Mendelian genetic problems require the knowledge of certain definitions. These definitions are listed for you below:

  1. Genotype – the genetic makeup of the trait
  2. Phenotype – the physical or biochemical manifestation of the genotype
  3. Allele –the different forms of a gene for a specific trait. Each parent contributes one allele. The two alleles combine to form the genotype for that trait. Letters are given to denote the allele

e.g. E = earlobe attachment

  1. Dominant and Recessive Alleles – the types of gene forms found. Alleles are described as dominant, recessive, codominant or partial.Dominant alleles completely “overshadow” the expression of the recessive alleles. Therefore the phenotype observed is controlled by the dominant allele. A dominant allele is denoted with a capital letter, the recessive allele with a lowercase letter. Codominant alleles and partially dominant alleles do not completely hide the phenotype of the recessive allele. Another word for codominant alleles is blending
  2. Homozygous – the two alleles are of the same form – e.g. EE or ee. Homozygous is another way of reporting the genotype of an individual. You may either be homozygous dominant or homozygous recessive
  3. Heterozygous– the two alleles are of different forms – e.g. Ee. Heterozygous is another way of reporting the genotype of an individual

Mendelian Genetics Problems

Complete all genetics problems in your lab notebook. Be sure to show your work.

  1. Probability problems:

Many genetics problems predict the likelihood that certain events will occur. This is done using probability. Probability values range from zero (event is impossible) to one (event is certain to occur). The probability of an event occurring is sometimes stated in advance of the nature of the event (apriori). This includes many types of genetic problems.
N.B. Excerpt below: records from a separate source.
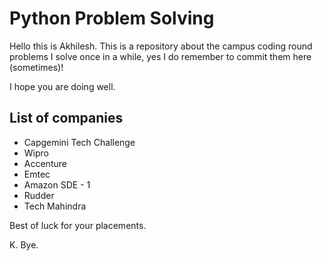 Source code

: # Python Problem Solving
Hello this is Akhilesh.
This is a repository about the campus coding round problems I solve once in a while, yes I do remember to commit them here (sometimes)! 

I hope you are doing well.

## List of companies
* Capgemini Tech Challenge
* Wipro
* Accenture
* Emtec
* Amazon SDE - 1
* Rudder
* Tech Mahindra

Best of luck for your placements.

K. Bye. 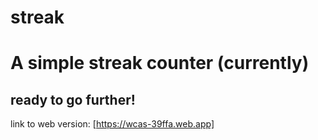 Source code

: # streak

# A simple streak counter (currently)

## ready to go further!

link to web version: [https://wcas-39ffa.web.app]
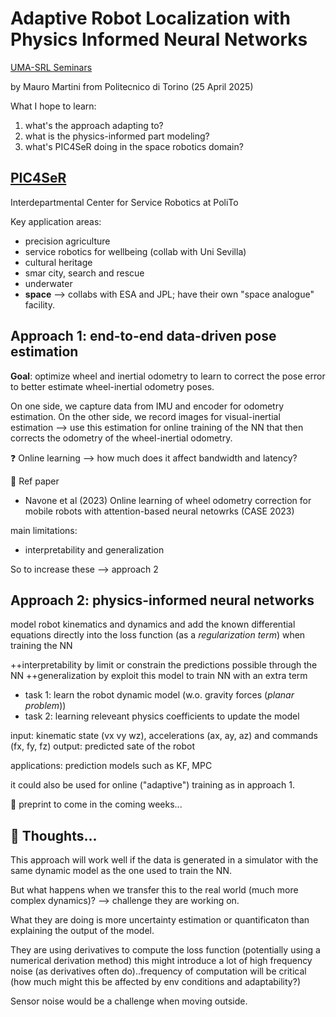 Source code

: # Adaptive Robot Localization with Physics Informed Neural Networks
[UMA-SRL Seminars](#)

by Mauro Martini from Politecnico di Torino (25 April 2025)

What I hope to learn:
1. what's the approach adapting to?
2. what is the physics-informed part modeling?
3. what's PIC4SeR doing in the space robotics domain?

## [PIC4SeR](https://pic4ser.polito.it/) 

Interdepartmental Center for Service Robotics at PoliTo

Key application areas:
- precision agriculture
- service robotics for wellbeing (collab with Uni Sevilla)
- cultural heritage
- smar city, search and rescue
- underwater
- **space** --> collabs with ESA and JPL; have their own "space analogue" facility.

## Approach 1: end-to-end data-driven pose estimation

**Goal**: optimize wheel and inertial odometry to learn to correct the pose error to better estimate wheel-inertial odometry poses. 

On one side, we capture data from IMU and encoder for odometry estimation. 
On the other side, we record images for visual-inertial estimation --> use this estimation for online training of the NN that then corrects the odometry of the wheel-inertial odometry.

❓ Online learning --> how much does it affect bandwidth and latency?

📑 Ref paper
- Navone et al (2023) Online learning of wheel odometry correction for mobile robots with attention-based neural netowrks (CASE 2023)

main limitations:
- interpretability and generalization

So to increase these --> approach 2

## Approach 2: physics-informed neural networks

model robot kinematics and dynamics and add the known differential equations directly into the loss function (as a *regularization term*) when training the NN

++interpretability by limit or constrain the predictions possible through the NN
++generalization by exploit this model to train NN with an extra term

- task 1: learn the robot dynamic model (w.o. gravity forces (_planar problem_))
- task 2: learning releveant physics coefficients to update the model

input: kinematic state (vx vy wz), accelerations (ax, ay, az) and commands (fx, fy, fz)
output: predicted sate of the robot 

applications: prediction models such as KF, MPC 

it could also be used for online ("adaptive") training as in approach 1.

📑 preprint to come in the coming weeks...

## 🧠 Thoughts...

This approach will work well if the data is generated in a simulator with the same dynamic model as the one used to train the NN.

But what happens when we transfer this to the real world (much more complex dynamics)? --> challenge they are working on.

What they are doing is more uncertainty estimation or quantificaton than explaining the output of the model.

They are using derivatives to compute the loss function (potentially using a numerical derivation method) this might introduce a lot of high frequency noise (as derivatives often do)..frequency of computation will be critical (how much might this be affected by env conditions and adaptability?)

Sensor noise would be a challenge when moving outside. 







 

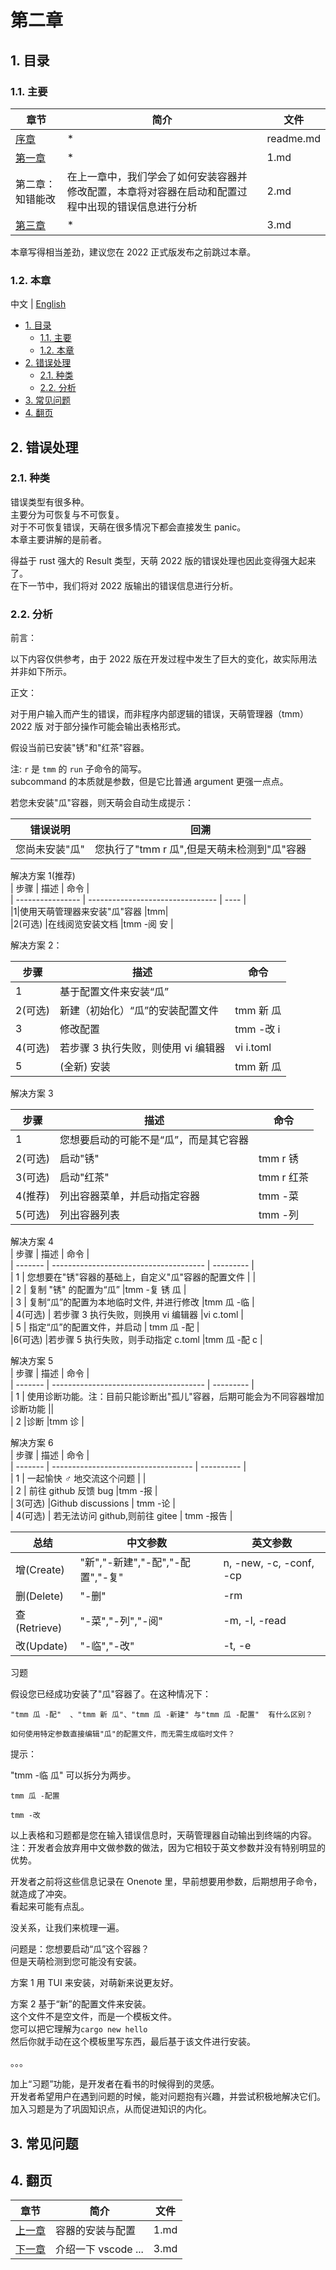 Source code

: # 第二章

## 1. 目录

### 1.1. 主要

| 章节                | 简介                                                                                               | 文件      |
| ------------------- | -------------------------------------------------------------------------------------------------- | --------- |
| [序章](./readme.md) | \*                                                                                                 | readme.md |
| [第一章](./1.md)    | \*                                                                                                 | 1.md      |
| 第二章：知错能改    | 在上一章中，我们学会了如何安装容器并修改配置，本章将对容器在启动和配置过程中出现的错误信息进行分析 | 2.md      |
| [第三章](./3.md)    | \*                                                                                                 | 3.md      |

本章写得相当差劲，建议您在 2022 正式版发布之前跳过本章。

### 1.2. 本章

中文 | [English](../en/2.md)

- [1. 目录](#1-目录)
  - [1.1. 主要](#11-主要)
  - [1.2. 本章](#12-本章)
- [2. 错误处理](#2-错误处理)
  - [2.1. 种类](#21-种类)
  - [2.2. 分析](#22-分析)
- [3. 常见问题](#3-常见问题)
- [4. 翻页](#4-翻页)

## 2. 错误处理

### 2.1. 种类

错误类型有很多种。  
主要分为可恢复与不可恢复。  
对于不可恢复错误，天萌在很多情况下都会直接发生 panic。  
本章主要讲解的是前者。

得益于 rust 强大的 Result 类型，天萌 2022 版的错误处理也因此变得强大起来了。  
在下一节中，我们将对 2022 版输出的错误信息进行分析。

### 2.2. 分析

前言：

以下内容仅供参考，由于 2022 版在开发过程中发生了巨大的变化，故实际用法并非如下所示。

正文：

对于用户输入而产生的错误，而非程序内部逻辑的错误，天萌管理器（tmm） 2022 版 对于部分操作可能会输出表格形式。

假设当前已安装"锈"和"红茶"容器。

注: `r` 是 `tmm` 的 `run` 子命令的简写。  
subcommand 的本质就是参数，但是它比普通 argument 更强一点点。

若您未安装"瓜"容器，则天萌会自动生成提示：

| 错误说明       | 回溯                                        |
| -------------- | ------------------------------------------- |
| 您尚未安装"瓜" | 您执行了"tmm r 瓜",但是天萌未检测到"瓜"容器 |

解决方案 1(推荐)  
| 步骤 | 描述 | 命令 |  
| ---------------- | -------------------------------- | ---- |  
|1|使用天萌管理器来安装"瓜"容器 |tmm|  
|2(可选) |在线阅览安装文档 |tmm -阅 安 |

解决方案 2：

| 步骤    | 描述                                | 命令      |
| ------- | ----------------------------------- | --------- |
| 1       | 基于配置文件来安装“瓜”              |           |
| 2(可选) | 新建（初始化）“瓜”的安装配置文件    | tmm 新 瓜 |
| 3       | 修改配置                            | tmm -改 i |
| 4(可选) | 若步骤 3 执行失败，则使用 vi 编辑器 | vi i.toml |
| 5       | (全新) 安装                         | tmm 新 瓜 |

解决方案 3

| 步骤    | 描述                                   | 命令       |
| ------- | -------------------------------------- | ---------- |
| 1       | 您想要启动的可能不是“瓜”，而是其它容器 |            |
| 2(可选) | 启动"锈"                               | tmm r 锈   |
| 3(可选) | 启动"红茶"                             | tmm r 红茶 |
| 4(推荐) | 列出容器菜单，并启动指定容器           | tmm -菜    |
| 5(可选) | 列出容器列表                           | tmm -列    |

解决方案 4  
| 步骤 | 描述 | 命令 |  
| ------- | -------------------------------------- | --------- |  
| 1 | 您想要在"锈"容器的基础上，自定义"瓜"容器的配置文件 | |  
| 2 | 复制 "锈" 的配置为“瓜” |tmm -复 锈 瓜 |  
| 3 | 复制“瓜”的配置为本地临时文件, 并进行修改 |tmm 瓜 -临 |  
| 4(可选) | 若步骤 3 执行失败，则换用 vi 编辑器 |vi c.toml |  
| 5 | 指定“瓜”的配置文件，并启动 | tmm 瓜 -配 |  
|6(可选) |若步骤 5 执行失败，则手动指定 c.toml |tmm 瓜 -配 c |

解决方案 5  
| 步骤 | 描述 | 命令 |  
| ------- | -------------------------------------- | --------- |  
| 1 | 使用诊断功能。注：目前只能诊断出"孤儿"容器，后期可能会为不同容器增加诊断功能 ||  
| 2 |诊断 |tmm 诊 |

解决方案 6  
| 步骤 | 描述 | 命令 |  
| ------- | ----------------------------------- | ---------- |  
| 1 | 一起愉快 ♂️ 地交流这个问题 | |  
| 2 | 前往 github 反馈 bug |tmm -报 |  
| 3(可选) |Github discussions | tmm -论 |  
| 4(可选) | 若无法访问 github,则前往 gitee | tmm -报告 |

| 总结         | 中文参数                         | 英文参数                |
| ------------ | -------------------------------- | ----------------------- |
| 增(Create)   | "新","-新建","-配","-配置","-复" | n, -new, -c, -conf, -cp |
| 删(Delete)   | "-删"                            | -rm                     |
| 查(Retrieve) | "-菜","-列","-阅"                | -m, -l, -read           |
| 改(Update)   | "-临","-改"                      | -t, -e                  |

习题

假设您已经成功安装了"瓜"容器了。在这种情况下：

    "tmm 瓜 -配"  、"tmm 新 瓜"、"tmm 瓜 -新建" 与"tmm 瓜 -配置"  有什么区别？

    如何使用特定参数直接编辑"瓜"的配置文件，而无需生成临时文件？

提示：

"tmm -临 瓜" 可以拆分为两步。

    tmm 瓜 -配置

    tmm -改

以上表格和习题都是您在输入错误信息时，天萌管理器自动输出到终端的内容。  
注：开发者会放弃用中文做参数的做法，因为它相较于英文参数并没有特别明显的优势。

开发者之前将这些信息记录在 Onenote 里，早前想要用参数，后期想用子命令，就造成了冲突。  
看起来可能有点乱。

没关系，让我们来梳理一遍。

问题是：您想要启动“瓜”这个容器？  
但是天萌检测到您可能没有安装。

方案 1 用 TUI 来安装，对萌新来说更友好。

方案 2 基于“新”的配置文件来安装。  
这个文件不是空文件，而是一个模板文件。  
您可以把它理解为`cargo new hello`  
然后你就手动在这个模板里写东西，最后基于该文件进行安装。

。。。

加上“习题”功能，是开发者在看书的时候得到的灵感。  
开发者希望用户在遇到问题的时候，能对问题抱有兴趣，并尝试积极地解决它们。  
加入习题是为了巩固知识点，从而促进知识的内化。

## 3. 常见问题

## 4. 翻页

| 章节             | 简介                | 文件 |
| ---------------- | ------------------- | ---- |
| [上一章](./1.md) | 容器的安装与配置    | 1.md |
| [下一章](./3.md) | 介绍一下 vscode ... | 3.md |
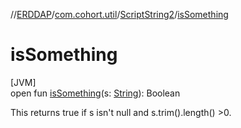 //[ERDDAP](../../../index.md)/[com.cohort.util](../index.md)/[ScriptString2](index.md)/[isSomething](is-something.md)

# isSomething

[JVM]\
open fun [isSomething](is-something.md)(s: [String](https://docs.oracle.com/en/java/javase/17/docs/api/java.base/java/lang/String.html)): Boolean

This returns true if s isn't null and s.trim().length() &gt;0. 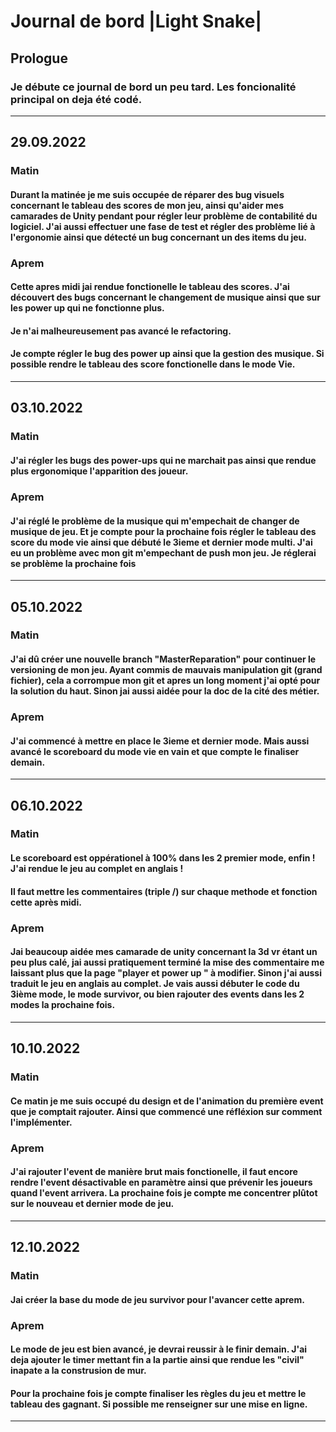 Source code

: # <b> Journal de bord |Light Snake|

## Prologue
### Je débute ce journal de bord un peu tard. Les foncionalité principal on deja été codé.

***
## 29.09.2022
### <b> Matin
####  Durant la matinée je me suis occupée de réparer des bug visuels concernant le tableau des scores de mon jeu, ainsi qu'aider mes camarades de Unity pendant pour régler leur problème de contabilité du logiciel. J'ai aussi effectuer une fase de test et régler des problème lié à l'ergonomie ainsi que détecté un bug concernant un des items du jeu.

### <b> Aprem
#### Cette apres midi jai rendue fonctionelle le tableau des scores. J'ai découvert des bugs concernant le changement de musique ainsi que sur les power up qui ne fonctionne plus. 
#### Je n'ai malheureusement pas avancé le refactoring.
#### Je compte régler le bug des power up ainsi que la gestion des musique. Si possible rendre le tableau des score fonctionelle dans le mode Vie.
***
## 03.10.2022
### <b> Matin
#### J'ai régler les bugs des power-ups qui ne marchait pas ainsi que rendue plus ergonomique l'apparition des joueur.


### <b> Aprem
#### J'ai réglé le problème de la musique qui m'empechait de changer de musique de jeu. Et je compte pour la prochaine fois régler le tableau des score du mode vie ainsi que débuté le 3ieme et dernier mode multi. J'ai eu un problème avec mon git m'empechant de push mon jeu. Je réglerai se problème la prochaine fois
***
## 05.10.2022
### <b> Matin
#### J'ai dû créer une nouvelle branch "MasterReparation" pour continuer le versioning de mon jeu. Ayant commis de mauvais manipulation git (grand fichier), cela a corrompue mon git et apres un long moment j'ai opté pour la solution du haut. Sinon jai aussi aidée pour la doc de la cité des métier.

### <b> Aprem
#### J'ai commencé à mettre en place le 3ieme et dernier mode. Mais aussi avancé le scoreboard du mode vie en vain et que compte le finaliser demain. 

***
## 06.10.2022
### <b> Matin
#### Le scoreboard est oppérationel à 100% dans les 2 premier mode, enfin ! J'ai rendue le jeu au complet en anglais !
#### Il faut mettre les commentaires (triple /) sur chaque methode et fonction cette après midi. 

### <b> Aprem
#### Jai beaucoup aidée mes camarade de unity concernant la 3d vr étant un peu plus calé, jai aussi pratiquement terminé la mise des commentaire me laissant plus que la page "player et power up " à modifier. Sinon j'ai aussi traduit le jeu en anglais au complet. Je vais aussi débuter le code du 3ième mode, le mode survivor, ou bien rajouter des events dans les 2 modes la prochaine fois.
***
## 10.10.2022
### <b> Matin
#### Ce matin je me suis occupé du design et de l'animation du première event que je comptait rajouter. Ainsi que commencé une réfléxion sur comment l'implémenter.  

### <b> Aprem
#### J'ai rajouter l'event de manière brut mais fonctionelle, il faut encore rendre l'event désactivable en paramètre ainsi que prévenir les joueurs quand l'event arrivera. La prochaine fois je compte me concentrer plûtot sur le nouveau et dernier mode de jeu.  

***

## 12.10.2022
### <b> Matin
#### Jai créer la base du mode de jeu survivor pour l'avancer cette aprem.

### <b> Aprem
#### Le mode de jeu est bien avancé, je devrai reussir à le finir demain. J'ai deja ajouter le timer mettant fin a la partie ainsi que rendue les "civil" inapate a la construsion de mur.
#### Pour la prochaine fois je compte finaliser les règles du jeu et mettre le tableau des gagnant. Si possible me renseigner sur une mise en ligne. 
***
To calculate the probability of an event, you must divide the expected frequency for that event by the total frequencies for all possible events. Furthermore, there are two rules of probability. The Product Rule states that the probability of two or more independent events occurring together (i.e. “this and that”) is the product of their independent probabilities. The formula for the product rule is:

P(E*F) = P(E) * P(F)

where P is the probability, E and F are the events that can occur and they can occur at the same time because the probability of E occurring has nothing to do with the probability of F occurring. For example, when picking cards from a deck of 52 cards, the probability of getting an ace is 4/52 = 1/13, because there are 4 aces among the 52 cards. The probability of picking a heart is 13/52 = 1/4. The probability of picking the ace AND it being a heart is 1/4*1/13 =1/52.
The other is the Sum Rule which states that the probability of one of two mutually exclusive events (i.e. “either or” events) occurring is the sum of their individual probabilities. The formula for the sum rule is:

P(A+B) = P(A) + P(B)

where P is the probability, A and B are the events that can occur but A and B cannot occur simultaneously. For example, you want to calculate the probability of a person walking into a room being a student or a teacher. The two cannot walk into the room at the same time. Soif the probability of a student walking into a room is 0.8 (P(A) = 0.8) and the probability of a teacher walking in is 0.1 (P(B) = 0.1), then the probability of the person walking into the room being either a teacher OR a student is 0.8 + 0.1 = 0.9.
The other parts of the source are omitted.